* _Assigned task_:
After reading the data below, copy out every line that contains the word "message".

* _Excerpts from a dataset_:
+++++

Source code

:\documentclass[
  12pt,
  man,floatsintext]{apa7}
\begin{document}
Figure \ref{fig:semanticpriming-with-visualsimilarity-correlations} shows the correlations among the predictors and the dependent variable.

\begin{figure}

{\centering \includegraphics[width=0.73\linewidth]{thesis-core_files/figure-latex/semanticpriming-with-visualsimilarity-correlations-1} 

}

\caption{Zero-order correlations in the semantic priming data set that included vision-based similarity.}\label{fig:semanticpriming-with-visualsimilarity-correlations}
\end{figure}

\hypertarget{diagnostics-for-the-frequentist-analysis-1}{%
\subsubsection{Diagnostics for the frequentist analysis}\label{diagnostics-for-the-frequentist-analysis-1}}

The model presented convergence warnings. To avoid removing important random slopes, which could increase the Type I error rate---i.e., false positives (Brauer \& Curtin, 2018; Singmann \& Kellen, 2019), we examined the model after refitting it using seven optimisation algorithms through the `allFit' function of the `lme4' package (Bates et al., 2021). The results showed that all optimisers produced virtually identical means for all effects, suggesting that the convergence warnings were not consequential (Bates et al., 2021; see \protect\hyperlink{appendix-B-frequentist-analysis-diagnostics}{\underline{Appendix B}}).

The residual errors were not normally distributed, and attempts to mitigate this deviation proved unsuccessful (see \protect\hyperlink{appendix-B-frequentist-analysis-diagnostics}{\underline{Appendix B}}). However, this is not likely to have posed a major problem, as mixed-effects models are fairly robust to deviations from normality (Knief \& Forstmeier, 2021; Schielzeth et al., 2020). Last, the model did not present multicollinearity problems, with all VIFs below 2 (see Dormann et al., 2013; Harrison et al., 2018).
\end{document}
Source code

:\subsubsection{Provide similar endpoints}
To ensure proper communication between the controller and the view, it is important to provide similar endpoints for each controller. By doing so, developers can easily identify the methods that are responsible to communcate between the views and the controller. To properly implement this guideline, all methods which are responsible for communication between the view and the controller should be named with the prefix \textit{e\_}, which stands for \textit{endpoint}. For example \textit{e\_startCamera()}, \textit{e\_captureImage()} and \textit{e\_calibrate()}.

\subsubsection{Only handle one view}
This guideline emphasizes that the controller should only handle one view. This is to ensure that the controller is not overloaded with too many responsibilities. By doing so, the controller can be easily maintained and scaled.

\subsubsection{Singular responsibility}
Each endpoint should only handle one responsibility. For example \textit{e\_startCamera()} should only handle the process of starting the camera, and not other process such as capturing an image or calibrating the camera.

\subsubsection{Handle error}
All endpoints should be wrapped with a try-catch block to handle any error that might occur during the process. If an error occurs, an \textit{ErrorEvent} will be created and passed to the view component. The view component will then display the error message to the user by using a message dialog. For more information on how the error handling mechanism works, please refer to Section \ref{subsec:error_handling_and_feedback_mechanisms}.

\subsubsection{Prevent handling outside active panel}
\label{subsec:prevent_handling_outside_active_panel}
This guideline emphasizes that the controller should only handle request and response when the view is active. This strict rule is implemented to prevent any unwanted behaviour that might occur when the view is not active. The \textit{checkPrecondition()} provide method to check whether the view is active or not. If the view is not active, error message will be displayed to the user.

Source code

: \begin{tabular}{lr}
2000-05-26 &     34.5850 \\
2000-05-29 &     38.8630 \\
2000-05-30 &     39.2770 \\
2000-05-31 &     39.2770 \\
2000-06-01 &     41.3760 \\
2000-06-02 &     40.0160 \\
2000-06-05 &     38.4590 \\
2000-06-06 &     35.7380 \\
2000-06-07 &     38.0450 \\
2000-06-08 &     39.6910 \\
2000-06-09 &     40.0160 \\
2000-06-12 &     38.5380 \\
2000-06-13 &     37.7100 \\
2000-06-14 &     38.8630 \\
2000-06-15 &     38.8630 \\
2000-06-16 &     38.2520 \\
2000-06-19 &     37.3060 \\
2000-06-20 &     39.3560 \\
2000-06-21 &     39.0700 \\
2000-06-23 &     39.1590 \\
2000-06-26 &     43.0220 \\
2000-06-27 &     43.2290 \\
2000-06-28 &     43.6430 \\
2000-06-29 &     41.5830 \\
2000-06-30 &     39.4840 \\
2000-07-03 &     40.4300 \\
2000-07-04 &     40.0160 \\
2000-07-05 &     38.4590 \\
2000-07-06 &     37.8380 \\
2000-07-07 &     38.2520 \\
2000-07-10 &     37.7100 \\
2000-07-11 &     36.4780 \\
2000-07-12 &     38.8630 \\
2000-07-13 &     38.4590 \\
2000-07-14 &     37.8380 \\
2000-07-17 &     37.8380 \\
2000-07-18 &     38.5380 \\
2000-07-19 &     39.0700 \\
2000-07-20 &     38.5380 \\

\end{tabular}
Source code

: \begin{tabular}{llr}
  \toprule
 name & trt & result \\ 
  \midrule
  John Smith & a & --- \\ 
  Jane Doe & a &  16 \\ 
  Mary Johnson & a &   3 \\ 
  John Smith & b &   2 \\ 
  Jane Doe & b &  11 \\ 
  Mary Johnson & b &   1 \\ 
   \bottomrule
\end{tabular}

+++++

* _Answer to this task_:
All endpoints should be wrapped with a try-catch block to handle any error that might occur during the process. If an error occurs, an \textit{ErrorEvent} will be created and passed to the view component. The view component will then display the error message to the user by using a message dialog. For more information on how the error handling mechanism works, please refer to Section \ref{subsec:error_handling_and_feedback_mechanisms}.
This guideline emphasizes that the controller should only handle request and response when the view is active. This strict rule is implemented to prevent any unwanted behaviour that might occur when the view is not active. The \textit{checkPrecondition()} provide method to check whether the view is active or not. If the view is not active, error message will be displayed to the user.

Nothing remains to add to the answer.